**What the exercise asks:** Repeat every entry exactly. Pictures stay out.

*** Data for processing Section Begins ***

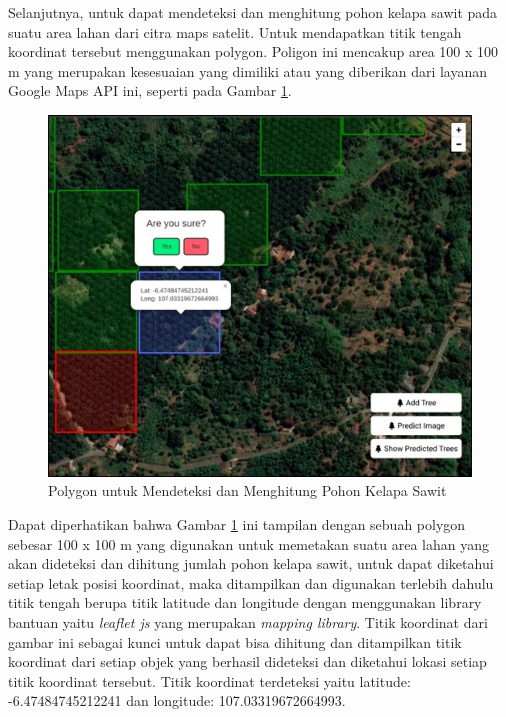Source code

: Selanjutnya, untuk dapat mendeteksi dan menghitung pohon kelapa sawit pada suatu area lahan dari citra maps satelit. Untuk mendapatkan titik tengah koordinat tersebut menggunakan polygon. Poligon ini mencakup area 100 x 100 m yang merupakan kesesuaian yang dimiliki atau yang diberikan dari layanan Google Maps API ini, seperti pada Gambar \ref{img:Polygon-Untuk-Mendeteksi-dan-Menghitung-Pohon-Kelapa}.

\begin{figure}[H]
	\vspace{-0.1cm}
	\begin{center}
		\includegraphics[width=1\columnwidth]{bab4/Gambar/Picture36.jpg}
	\end{center}
	\vspace{-0.2cm}
	\captionsetup{justification=centering}
	\caption{Polygon untuk Mendeteksi dan Menghitung Pohon Kelapa Sawit}\label{img:Polygon-Untuk-Mendeteksi-dan-Menghitung-Pohon-Kelapa}
\end{figure}

Dapat diperhatikan bahwa Gambar \ref{img:Polygon-Untuk-Mendeteksi-dan-Menghitung-Pohon-Kelapa} ini tampilan dengan sebuah polygon sebesar 100 x 100 m yang digunakan untuk memetakan suatu area lahan yang akan dideteksi dan dihitung jumlah pohon kelapa sawit, untuk dapat diketahui setiap letak posisi koordinat, maka ditampilkan dan digunakan terlebih dahulu titik tengah berupa titik latitude dan longitude dengan menggunakan library bantuan yaitu \textit{leaflet js} yang merupakan \textit{mapping library}. Titik koordinat dari gambar ini sebagai kunci untuk dapat bisa dihitung dan ditampilkan titik koordinat dari setiap objek yang berhasil dideteksi dan diketahui lokasi setiap titik koordinat tersebut. Titik koordinat terdeteksi yaitu latitude: -6.47484745212241 dan longitude: 107.03319672664993.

*** Data for processing Section Ends ***

**Result of the task:**
Source code

: Selanjutnya, untuk dapat mendeteksi dan menghitung pohon kelapa sawit pada suatu area lahan dari citra maps satelit. Untuk mendapatkan titik tengah koordinat tersebut menggunakan polygon. Poligon ini mencakup area 100 x 100 m yang merupakan kesesuaian yang dimiliki atau yang diberikan dari layanan Google Maps API ini, seperti pada Gambar \ref{img:Polygon-Untuk-Mendeteksi-dan-Menghitung-Pohon-Kelapa}.

\begin{figure}[H]
	\vspace{-0.1cm}
	\begin{center}
		\includegraphics[width=1\columnwidth]{bab4/Gambar/Picture36.jpg}
	\end{center}
	\vspace{-0.2cm}
	\captionsetup{justification=centering}
	\caption{Polygon untuk Mendeteksi dan Menghitung Pohon Kelapa Sawit}\label{img:Polygon-Untuk-Mendeteksi-dan-Menghitung-Pohon-Kelapa}
\end{figure}

Dapat diperhatikan bahwa Gambar \ref{img:Polygon-Untuk-Mendeteksi-dan-Menghitung-Pohon-Kelapa} ini tampilan dengan sebuah polygon sebesar 100 x 100 m yang digunakan untuk memetakan suatu area lahan yang akan dideteksi dan dihitung jumlah pohon kelapa sawit, untuk dapat diketahui setiap letak posisi koordinat, maka ditampilkan dan digunakan terlebih dahulu titik tengah berupa titik latitude dan longitude dengan menggunakan library bantuan yaitu \textit{leaflet js} yang merupakan \textit{mapping library}. Titik koordinat dari gambar ini sebagai kunci untuk dapat bisa dihitung dan ditampilkan titik koordinat dari setiap objek yang berhasil dideteksi dan diketahui lokasi setiap titik koordinat tersebut. Titik koordinat terdeteksi yaitu latitude: -6.47484745212241 dan longitude: 107.03319672664993.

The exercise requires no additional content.